Ingediend 31 mei 2023
Beantwoord 16 juni 2023 (na 16 dagen)
Indieners Lucille Werner (CDA), Fonda Sahla (D66)
Beantwoord door Conny Helder (minister zonder portefeuille volksgezondheid, welzijn en sport) (VVD)
Onderwerpen ouderen sociale zekerheid
Bron vraag https://zoek.officielebekendmakingen.nl/kv-tk-2023Z09660.html
Bron antwoord https://zoek.officielebekendmakingen.nl/ah-tk-20222023-2933.html
1. Actiz, 25 mei 2023, «Nederland is niet voorbereid op eigen oude dag» (Nederland is niet voorbereid op eigen oude dag | ActiZ)
2. FD, 25 mei 2023, «Zorgorganisaties: Duizenden ouderenwoningen op de tocht door geldgebrek» (Zorgorganisaties: Duizenden ouderenwoningen op de tocht door geldgebrek (fd.nl))
  • Vraag 1
    Bent u bekend met het publieksonderzoek van Actiz?1

    Ja.

  • Vraag 2
    Kunt u reflecteren op de conclusie dat tachtig procent van de Nederlanders nog niets heeft geregeld voor hun oude dag?

    Het onderzoek geeft aan dat ouder worden voor veel Nederlanders ver van het bed is. Het is geen onderwerp waarmee zij bezig zijn. Ook geeft het onderzoek aan dat veel Nederlanders niet zo veel regelen voor als zij ouder worden en ondersteuning en zorg in beeld komt. Tegelijkertijd zet het onderzoek de opgave voor ondersteuning en zorg stevig neer.
    Daaraan zitten twee kanten:
    Daarom moeten we ondersteuning en zorg anders organiseren. Omdat ouderen anders willen én we door de schaarste aan zorgverleners wel moeten. En ouderen zelf spelen daarbij een belangrijke rol door zich voor te bereiden op het ouder worden. Dit onderzoek schetst indringend de opgave waar we samen voor staan.
    Het onderzoek komt op het juiste moment. Met inmiddels 35 partijen werk ik in het WOZO-programma samen. Daarin ga ik ook een maatschappelijke dialoog organiseren waarbij met ouderen zelf wordt gesproken over de veranderingen die in ondersteuning en zorg nodig zijn. Dit onderzoek van Actiz is te zien als een nul-meeting.

  • Vraag 3
    In hoeverre deelt u de mening dat de overheid een meer sturende rol zou kunnen aannemen bij het wijzen op de stappen die 50-plussers zouden kunnen nemen in voorbereiding op hun oude dag?

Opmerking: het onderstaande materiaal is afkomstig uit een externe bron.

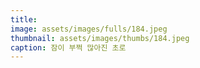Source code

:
 ```yaml
---
title: 
image: assets/images/fulls/184.jpeg
thumbnail: assets/images/thumbs/184.jpeg
caption: 잠이 부쩍 많아진 초로
---
```

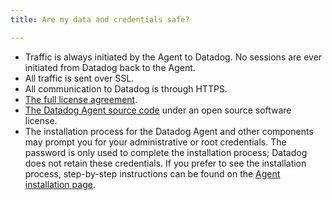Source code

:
```yaml
---
title: Are my data and credentials safe?

---
```


* Traffic is always initiated by the Agent to Datadog. No sessions are ever initiated from Datadog back to the Agent.
* All traffic is sent over SSL.
* All communication to Datadog is through HTTPS.
* [The full license agreement][1].
* [The Datadog Agent source code][2] under an open source software license.
* The installation process for the Datadog Agent and other components may prompt you for your administrative or root credentials. The password is only used to complete the installation process; Datadog does not retain these credentials. If you prefer to see the installation process, step-by-step instructions can be found on the [Agent installation page][3].

[1]: https://github.com/DataDog/datadog-agent/blob/master/LICENSE
[2]: https://github.com/DataDog/datadog-agent
[3]: https://app.datadoghq.com/account/settings/agent/latest
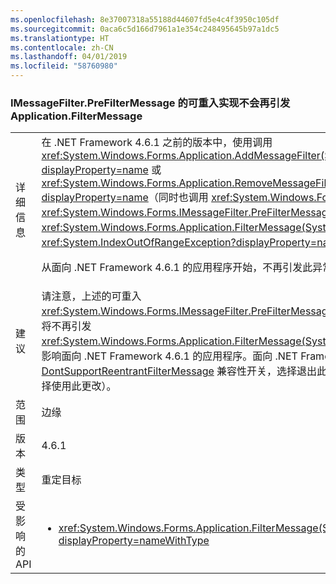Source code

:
 ```yaml
---
ms.openlocfilehash: 8e37007318a55188d44607fd5e4c4f3950c105df
ms.sourcegitcommit: 0aca6c5d166d7961a1e354c248495645b97a1dc5
ms.translationtype: HT
ms.contentlocale: zh-CN
ms.lasthandoff: 04/01/2019
ms.locfileid: "58760980"
---
```

### <a name="applicationfiltermessage-no-longer-throws-for-re-entrant-implementations-of-imessagefilterprefiltermessage"></a>IMessageFilter.PreFilterMessage 的可重入实现不会再引发 Application.FilterMessage

|   |   |
|---|---|
|详细信息|在 .NET Framework 4.6.1 之前的版本中，使用调用 <xref:System.Windows.Forms.Application.AddMessageFilter(System.Windows.Forms.IMessageFilter)?displayProperty=name> 或 <xref:System.Windows.Forms.Application.RemoveMessageFilter(System.Windows.Forms.IMessageFilter)?displayProperty=name>（同时也调用 <xref:System.Windows.Forms.Application.DoEvents>）的 <xref:System.Windows.Forms.IMessageFilter.PreFilterMessage(System.Windows.Forms.Message@)> 调用 <xref:System.Windows.Forms.Application.FilterMessage(System.Windows.Forms.Message@)> 可能导致 <xref:System.IndexOutOfRangeException?displayProperty=name>。<p/>从面向 .NET Framework 4.6.1 的应用程序开始，不再引发此异常，并且可能使用上述的可重入筛选器。|
|建议|请注意，上述的可重入 <xref:System.Windows.Forms.IMessageFilter.PreFilterMessage(System.Windows.Forms.Message@)> 行为将不再引发 <xref:System.Windows.Forms.Application.FilterMessage(System.Windows.Forms.Message@)>。 此更改仅影响面向 .NET Framework 4.6.1 的应用程序。面向 .NET Framework 4.6.1 的应用可使用 [DontSupportReentrantFilterMessage](~/docs/framework/migration-guide/mitigation-custom-imessagefilter-prefiltermessage-implementations.md#mitigation) 兼容性开关，选择退出此更改（或者面向较早的 Framework 的应用可选择使用此更改）。|
|范围|边缘|
|版本|4.6.1|
|类型|重定目标|
|受影响的 API|<ul><li><xref:System.Windows.Forms.Application.FilterMessage(System.Windows.Forms.Message@)?displayProperty=nameWithType></li></ul>|


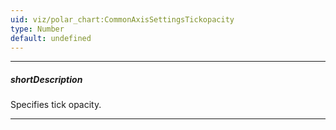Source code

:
 ```yaml
---
uid: viz/polar_chart:CommonAxisSettingsTickopacity
type: Number
default: undefined
---
```

---
##### shortDescription
Specifies tick opacity.

---
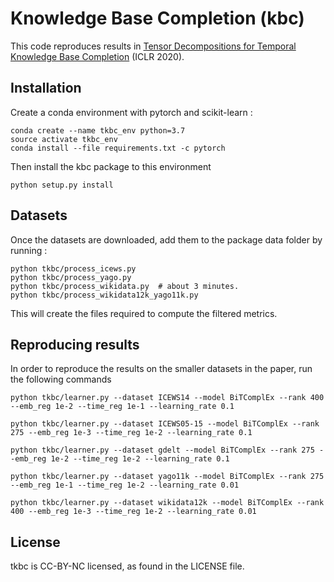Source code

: # Knowledge Base Completion (kbc)
This code reproduces results in [Tensor Decompositions for Temporal Knowledge Base Completion](https://arxiv.org/abs/2004.04926) (ICLR 2020).

## Installation
Create a conda environment with pytorch and scikit-learn :
```
conda create --name tkbc_env python=3.7
source activate tkbc_env
conda install --file requirements.txt -c pytorch
```

Then install the kbc package to this environment
```
python setup.py install
```

## Datasets

Once the datasets are downloaded, add them to the package data folder by running :
```
python tkbc/process_icews.py
python tkbc/process_yago.py
python tkbc/process_wikidata.py  # about 3 minutes.
python tkbc/process_wikidata12k_yago11k.py
```

This will create the files required to compute the filtered metrics.

## Reproducing results

In order to reproduce the results on the smaller datasets in the paper, run the following commands

```
python tkbc/learner.py --dataset ICEWS14 --model BiTComplEx --rank 400 --emb_reg 1e-2 --time_reg 1e-1 --learning_rate 0.1

python tkbc/learner.py --dataset ICEWS05-15 --model BiTComplEx --rank 275 --emb_reg 1e-3 --time_reg 1e-2 --learning_rate 0.1

python tkbc/learner.py --dataset gdelt --model BiTComplEx --rank 275 --emb_reg 1e-2 --time_reg 1e-2 --learning_rate 0.1

python tkbc/learner.py --dataset yago11k --model BiTComplEx --rank 275 --emb_reg 1e-1 --time_reg 1e-2 --learning_rate 0.01

python tkbc/learner.py --dataset wikidata12k --model BiTComplEx --rank 400 --emb_reg 1e-3 --time_reg 1e-2 --learning_rate 0.01
```




## License
tkbc is CC-BY-NC licensed, as found in the LICENSE file.
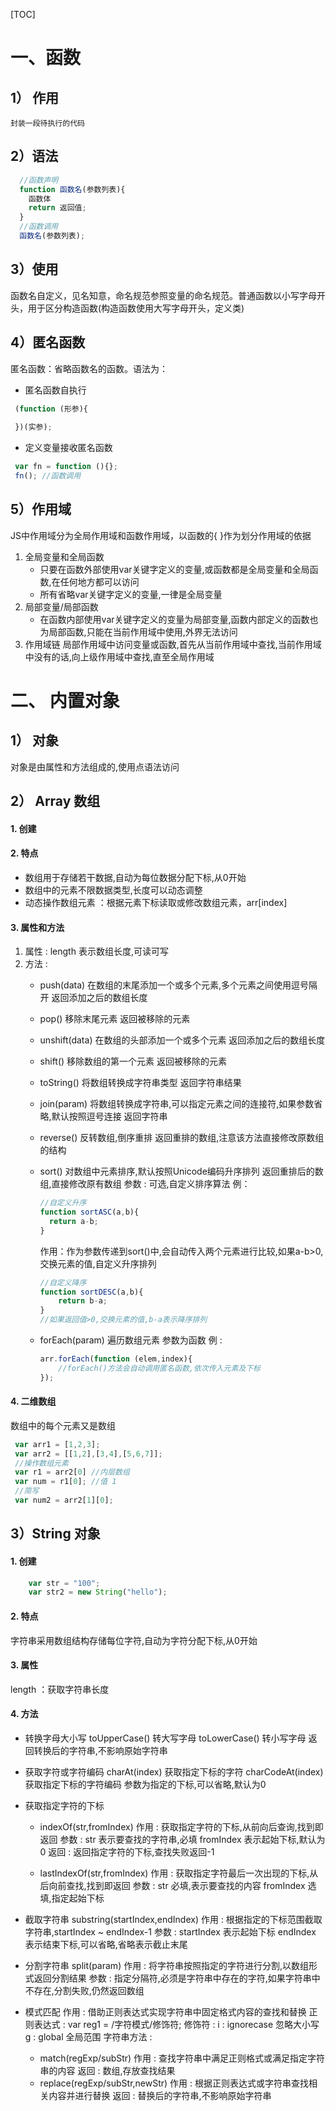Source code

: [TOC]
# 一、函数
## 1） 作用 
  	封装一段待执行的代码
## 2）语法 
```javascript
  //函数声明
  function 函数名(参数列表){
  	函数体
  	return 返回值;
  }
  //函数调用
  函数名(参数列表);
```
##  3）使用 
函数名自定义，见名知意，命名规范参照变量的命名规范。普通函数以小写字母开头，用于区分构造函数(构造函数使用大写字母开头，定义类)
##  4）匿名函数
匿名函数：省略函数名的函数。语法为：
+ 匿名函数自执行
```javascript
 (function (形参){
  
 })(实参);
```
+ 定义变量接收匿名函数
```javascript
 var fn = function (){};
 fn(); //函数调用
```

## 5）作用域
JS中作用域分为全局作用域和函数作用域，以函数的{ }作为划分作用域的依据
1. 全局变量和全局函数
    + 只要在函数外部使用var关键字定义的变量,或函数都是全局变量和全局函数,在任何地方都可以访问
    + 所有省略var关键字定义的变量,一律是全局变量
2. 局部变量/局部函数
	+ 在函数内部使用var关键字定义的变量为局部变量,函数内部定义的函数也为局部函数,只能在当前作用域中使用,外界无法访问
3. 作用域链
  	局部作用域中访问变量或函数,首先从当前作用域中查找,当前作用域中没有的话,向上级作用域中查找,直至全局作用域
# 二、 内置对象
  ## 1） 对象
  对象是由属性和方法组成的,使用点语法访问
  ## 2） Array 数组
  #### 1. 创建 
  #### 2. 特点 
+ 数组用于存储若干数据,自动为每位数据分配下标,从0开始
+ 数组中的元素不限数据类型,长度可以动态调整
+ 动态操作数组元素 ：根据元素下标读取或修改数组元素，arr[index]
#### 3. 属性和方法
1. 属性 : length 表示数组长度,可读可写
2. 方法 :
    + push(data)
    在数组的末尾添加一个或多个元素,多个元素之间使用逗号隔开
    返回添加之后的数组长度

    + pop()
    移除末尾元素
    返回被移除的元素

    + unshift(data)
    在数组的头部添加一个或多个元素
    返回添加之后的数组长度

    + shift()
    移除数组的第一个元素
    返回被移除的元素

    + toString()
    将数组转换成字符串类型
    返回字符串结果

    + join(param)
    将数组转换成字符串,可以指定元素之间的连接符,如果参数省略,默认按照逗号连接
    返回字符串

    + reverse()
    反转数组,倒序重排
    返回重排的数组,注意该方法直接修改原数组的结构

    + sort()
    对数组中元素排序,默认按照Unicode编码升序排列
    返回重排后的数组,直接修改原有数组
    参数 : 可选,自定义排序算法
    	例：
        ```javascript
        //自定义升序
        function sortASC(a,b){
          return a-b;
        }
        ```
       作用：作为参数传递到sort()中,会自动传入两个元素进行比较,如果a-b>0,交换元素的值,自定义升序排列
        ```javascript
        //自定义降序
        function sortDESC(a,b){
        	return b-a;
        }
        //如果返回值>0,交换元素的值,b-a表示降序排列
        ```
     + forEach(param)
    遍历数组元素
    参数为函数
    例 :
        ```javascript
        arr.forEach(function (elem,index){
            //forEach()方法会自动调用匿名函数,依次传入元素及下标
        });
        ```
#### 4. 二维数组 
数组中的每个元素又是数组
```javascript
 var arr1 = [1,2,3];
 var arr2 = [[1,2],[3,4],[5,6,7]];
 //操作数组元素
 var r1 = arr2[0] //内层数组
 var num = r1[0]; //值 1
 //简写
 var num2 = arr2[1][0];
```
## 3）String 对象
#### 1. 创建 
```javascript
    var str = "100";
    var str2 = new String("hello");
```
#### 2. 特点 
字符串采用数组结构存储每位字符,自动为字符分配下标,从0开始
#### 3. 属性 
length ：获取字符串长度
#### 4. 方法 
+ 转换字母大小写
    toUpperCase() 转大写字母
    toLowerCase() 转小写字母
    返回转换后的字符串,不影响原始字符串

+ 获取字符或字符编码
    charAt(index)	   获取指定下标的字符
    charCodeAt(index)  	   获取指定下标的字符编码
    参数为指定的下标,可以省略,默认为0

+ 获取指定字符的下标

    + indexOf(str,fromIndex)
    作用 : 获取指定字符的下标,从前向后查询,找到即返回
    参数 :
    	str 表示要查找的字符串,必填
    	fromIndex 表示起始下标,默认为0
    返回 :
    	返回指定字符的下标,查找失败返回-1

    + lastIndexOf(str,fromIndex)
      作用 : 获取指定字符最后一次出现的下标,从后向前查找,找到即返回
      参数 :
      	str 必填,表示要查找的内容
      	fromIndex	选填,指定起始下标

+ 截取字符串
    substring(startIndex,endIndex)
    作用 : 根据指定的下标范围截取字符串,startIndex ~ endIndex-1
    参数 :
     startIndex	表示起始下标
     endIndex	表示结束下标,可以省略,省略表示截止末尾

+ 分割字符串
    split(param)
    作用 : 将字符串按照指定的字符进行分割,以数组形式返回分割结果
    参数 : 指定分隔符,必须是字符串中存在的字符,如果字符串中不存在,分割失败,仍然返回数组

+ 模式匹配
    作用 : 借助正则表达式实现字符串中固定格式内容的查找和替换
    正则表达式 :
     var reg1 = /字符模式/修饰符;
     修饰符 : 
      i : ignorecase 忽略大小写
      g : global 全局范围
    字符串方法 :
    + match(regExp/subStr)
	作用 : 查找字符串中满足正则格式或满足指定字符串的内容
  	返回 : 数组,存放查找结果
    + replace(regExp/subStr,newStr)
    作用 : 根据正则表达式或字符串查找相关内容并进行替换
    返回 : 替换后的字符串,不影响原始字符串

    Ik ben van mening dat de overheid een belangrijk rol kan spelen bij het ervoor zorgen dat ouderen beter worden geïnformeerd over de noodzakelijke verandering van de ondersteuning en zorg. Ook is het daarbij belangrijk dat hen een handelingsperspectief wordt aangereikt. In het voorgaande antwoord heb ik aangegeven dat ik dit perspectief samen met 35 partijen in het WOZO heb neergezet en dit samen verder uitwerk, waaronder het organiseren van een maatschappelijke dialoog.

  • Vraag 4
    Waarom is de visie op de ouderenzorg van de overheid, het Interdepartementaal Beleidsonderzoek (IBO) Ouderenzorg, na meermaals te zijn uitgesteld, nóg steeds niet met de Kamer gedeeld?

    Conform de geldende procedure zal het IBO-ouderenzorg en de kabinetsreactie eerst besproken worden in de Minsterraad. Daarna zal het onderzoek zo spoedig mogelijk worden aangeboden aan de Tweede Kamer.

  • Vraag 5
    Deelt u de conclusie dat de overheid dus net zo veel moeite heeft als de ondervraagden uit het onderzoek van Actiz om tot een heldere conclusie te komen over hoe de oude dag in Nederland eruit zou moeten zien?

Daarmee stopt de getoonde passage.